Deep Embadding Clustering

Rani Basna

23/04/2020

Autoencoder

Introduction

  • Autoencoders are a specific type of feedforward neural networks where the input is the same as the output. They compress the input into a lower-dimensional compressed representation (space) and then reconstruct the output from this representation. The code is a compact “summary” or “compression” of the input, also called the latent-space representation.

  • An autoencoder consists of 3 components: encoder, code (latent space) and decoder. The encoder compresses the input and produces the code, the decoder then reconstructs the input only using this code.

  • To build an autoencoder we need 3 things: an encoding method, decoding method, and a loss function to compare the output with the target. We will explore these in the next slide

Autoencoders are mainly a dimensionality reduction (or compression) algorithm with a couple of important properties:

  • Data-specific: Autoencoders are only able to meaningfully compress data similar to what they have been trained on. Since they learn features specific for the given training data, they are different from a standard data compression algorithm like gzip. So we can’t expect an autoencoder trained on handwritten digits to compress landscape photos.

  • Lossy: The output of the autoencoder will not be exactly the same as the input, it will be a close but degraded representation.

  • Unsupervised: Autoencoders are considered an unsupervised learning technique since they don’t need explicit labels to train on. But to be more precise they are self-supervised because they generate their own labels from the training data.
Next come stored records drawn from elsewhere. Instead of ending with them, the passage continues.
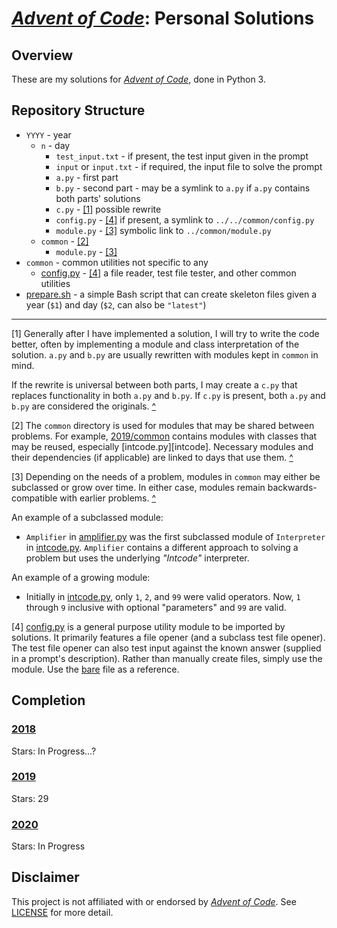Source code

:# *[Advent of Code][aoc]*: Personal Solutions

## Overview

These are my solutions for *[Advent of Code][aoc]*, done in Python 3.

## Repository Structure

- `YYYY` - year
    - `n` - day
        - `test_input.txt` -  if present, the test input given in the prompt
        - `input` or `input.txt` - if required, the input file to solve the prompt
        - `a.py` - first part
        - `b.py` - second part - may be a symlink to `a.py` if `a.py` contains both parts' solutions
        - `c.py` - [[1]](#note-1) possible rewrite
        - `config.py` - [[4]](#note-4) if present, a symlink to `../../common/config.py`
        - `module.py` - [[3]](#note-3) symbolic link to `../common/module.py`
    - `common` - [[2]](#note-2)
        - `module.py` - [[3]](#note-3)
- `common` - common utilities not specific to any
    - [config.py] - [[4]](#note-4) a file reader, test file tester, and other common utilities
- [prepare.sh] - a simple Bash script that can create skeleton files given a year (`$1`) and day (`$2`, can also be `"latest"`)

----

<a id="note-1">\[1\]</a> Generally after I have implemented a solution, I will try to write the code better, often by implementing a module and class interpretation of the solution. `a.py` and `b.py` are usually rewritten with modules kept in `common` in mind.

If the rewrite is universal between both parts, I may create a `c.py` that replaces functionality in both `a.py` and `b.py`. If `c.py` is present, both `a.py` and `b.py` are considered the originals. [^](#repository-structure)

<a id="note-2">\[2\]</a> The `common` directory is used for modules that may be shared between problems. For example, [2019/common](2019/common) contains modules with classes that may be reused, especially [intcode.py][intcode]. Necessary modules and their dependencies (if applicable) are linked to days that use them. [^](#repository-structure)

<a id="note-3">\[3\]</a> Depending on the needs of a problem, modules in `common` may either be subclassed or grow over time. In either case, modules remain backwards-compatible with earlier problems. [^](#repository-structure)

An example of a subclassed module:
- `Amplifier` in [amplifier.py] was the first subclassed module of `Interpreter` in [intcode.py]. `Amplifier` contains a different approach to solving a problem but uses the underlying *"Intcode"* interpreter.

An example of a growing module:
- Initially in [intcode.py], only `1`, `2`, and `99` were valid operators. Now, `1` through `9` inclusive with optional "parameters" and `99` are valid.

<a id="note-4">\[4\]</a> [config.py] is a general purpose utility module to be imported by solutions. It primarily features a file opener (and a subclass test file opener). The test file opener can also test input against the known answer (supplied in a prompt's description). Rather than manually create files, simply use the module. Use the [bare](common/a.py) file as a reference.

## Completion

### [2018](2018)

Stars: In Progress...?

### [2019](2019)

Stars: 29

### [2020](2020)

Stars: In Progress

## Disclaimer

This project is not affiliated with or endorsed by *[Advent of Code][aoc]*. See [LICENSE](LICENSE) for more detail.

[aoc]: https://adventofcode.com/
[intcode.py]: 2019/common/intcode.py
[amplifier.py]: 2019/common/amplifier.py
[config.py]: common/config.py
[prepare.sh]: prepare.sh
Architecture of the Autoencoder

  • Let’s explore the details of the encoder, code, and decoder. Both the encoder and decoder are fully-connected feedforward neural networks. Code (also known as the latent space layer) is a single layer of an ANN with the dimensionality of our choice. The number of nodes (neurons) in the code layer (code size) is a hyperparameter that we set before training the autoencoder.

Let us look at the autoencoder structure in a more detailed visualization. First the input passes through the encoder, which is a fully-connected ANN, to produce the code.

The decoder, which has the similar ANN structure, then produces the output only using the code.

The goal is to get an output identical with the input. The only requirement is the dimensionality of the input and output needs to be the same. Anything in the middle can be play with.

  • We can use a linearly activated autoencoder (AE) to approximate principal component analysis (PCA). From a math point of view, minimizing the reconstruction error in PCA is the same as linear AE [3].

There are 4 hyperparameters that we need to set before training an autoencoder:

  • Code size: number of nodes in the middle layer. Smaller size results in more compression.
  • Number of layers: the autoencoder can be as deep as we like. In the figure above we have 2 layers in both the encoder and decoder.

  • Number of nodes per layer: the autoencoder architecture presented is called a stacked autoencoder since the layers are stacked one after another. Usually stacked autoencoders look like a “sandwitch”. The number of nodes per layer decreases with each subsequent layer of the encoder, and increases back in the decoder. Also the decoder is symmetric to the encoder in terms of layer structure. This is not necessary and we have total control over these parameters.
  • Loss function: we either use mean squared error (mse) or binary crossentropy. If the input values are in the range [0, 1] then we typically use crossentropy, otherwise we use the mean squared error.

Example

mutual information-based unsupervised feature transformation recall

Motivation

  • Traditional centroid-based clustering algorithms for heterogeneous data with numerical and non-numerical features result in different levels of inaccurate clustering.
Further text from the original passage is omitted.